Ketika Segalanya Dipolitisir!
Masalahnya kemudian label radikal ini tidak berakhir pada tataran persepsi atau wacana semata. Tapi boleh jadi membawa kepada perangkap keamanan atau ancaman stabilitasi negara. Pada akhirnya orang yang dipaksakan untuk diposisikan pada posisi radikal itu dianggap membahayakan negara atau pemerintah.

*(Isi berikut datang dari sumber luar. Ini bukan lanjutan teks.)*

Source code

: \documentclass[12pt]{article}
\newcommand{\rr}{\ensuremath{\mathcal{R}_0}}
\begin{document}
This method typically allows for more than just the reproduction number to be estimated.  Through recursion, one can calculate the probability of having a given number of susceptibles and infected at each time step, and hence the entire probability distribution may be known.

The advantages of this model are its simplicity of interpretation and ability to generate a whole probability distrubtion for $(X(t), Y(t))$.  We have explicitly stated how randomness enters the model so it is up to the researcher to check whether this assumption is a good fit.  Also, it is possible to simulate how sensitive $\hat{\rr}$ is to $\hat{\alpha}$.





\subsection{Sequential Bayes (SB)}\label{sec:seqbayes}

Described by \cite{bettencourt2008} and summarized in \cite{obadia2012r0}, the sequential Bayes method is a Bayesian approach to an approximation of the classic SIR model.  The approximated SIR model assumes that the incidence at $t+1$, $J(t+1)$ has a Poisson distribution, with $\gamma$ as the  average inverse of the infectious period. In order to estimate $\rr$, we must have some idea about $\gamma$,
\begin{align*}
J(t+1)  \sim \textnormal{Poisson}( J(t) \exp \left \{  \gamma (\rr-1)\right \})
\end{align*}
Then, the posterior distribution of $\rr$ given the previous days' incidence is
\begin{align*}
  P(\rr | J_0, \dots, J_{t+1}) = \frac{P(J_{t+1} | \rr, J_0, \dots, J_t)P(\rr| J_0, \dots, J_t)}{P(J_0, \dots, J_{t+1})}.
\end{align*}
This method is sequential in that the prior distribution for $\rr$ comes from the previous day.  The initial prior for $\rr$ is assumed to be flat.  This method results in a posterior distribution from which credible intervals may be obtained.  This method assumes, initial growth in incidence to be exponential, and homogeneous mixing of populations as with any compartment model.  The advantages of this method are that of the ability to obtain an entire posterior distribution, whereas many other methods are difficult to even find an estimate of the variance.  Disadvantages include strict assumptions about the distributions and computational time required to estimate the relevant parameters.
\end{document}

Saya kembali teringat peristiwa 9/11 di Amerika Serikat. Di mana saat itu kata radikal atau ekstrim menjadi kata yang paling populer berdampingan dengan kata “terror”. Sehingga peperangan apa yang disebut “terror” ketika itu tidak bisa dilepaskan dari peperangan kepada “kaum radikal”.
Belakangan opini tersebut semakin tergiring menuju kepada satu kelompok. Yaitu orang-orang Islam yang tidak setuju dengan kebijakan global Amerika dan sekutunya di berbagai belahan dunia, khususnya di Timur Tengah.
Tapi oleh pihak-pihak tertentu penggiringan opini semakin mengarah kepada Umat Islam. Pada akhirnya apa yang disebut sebagai peperangan kepada “terror” atau “war on terror” dimaknai sebagai peperangan kepada Umat Islam.
Inilah Sesungguhnya dikemudian hari yang diterjemahkan oleh Donald Trump dalam sebuah kebijakan “Muslim Ban” atau pelarangan orang Islam masuk Amerika. Dimulai dari tujuh negara. Tapi tujuannya mengarah kepada pelarangan secara totalitàs kepada orang-orang Islam untuk masuk Amerika.
Pada sisi lain, sejak Bush hingga Trump ada pihak-pihak tertentu yang kemudian dilabeli “Muslim moderate”. Pelabelan itu bukan berdasar pada substansi moderasi itu sendiri. Karena beberapa pihak yang dianggap moderate justeru secara ideologi cukup kontras dengan nilai-nilai moderasi.
Di zaman GW Bush misalnya Saudi Arabia dijuluki sebagai negara/bangsa yang moderate. Saya masih ingat bagaimana Pangeran Bandar bin Sultan, Dubes Saudi untuk AS ketika itu begitu akrab dengan Presiden Bush. Padahal dari sekian yang dituduh sebagai pelaku serangan 9/11 mayoritasnya berkebangsaan Saudi Arabia.
Yang ingin saya sampaikan di sini adalah bahwa ternyata penilaian radikal dan/atau moderat itu banyak ditentukan oleh kepentingan, termasuk kepentingan politik. Dan pada akhirnya nilai itu terasa kehilangan esensinya.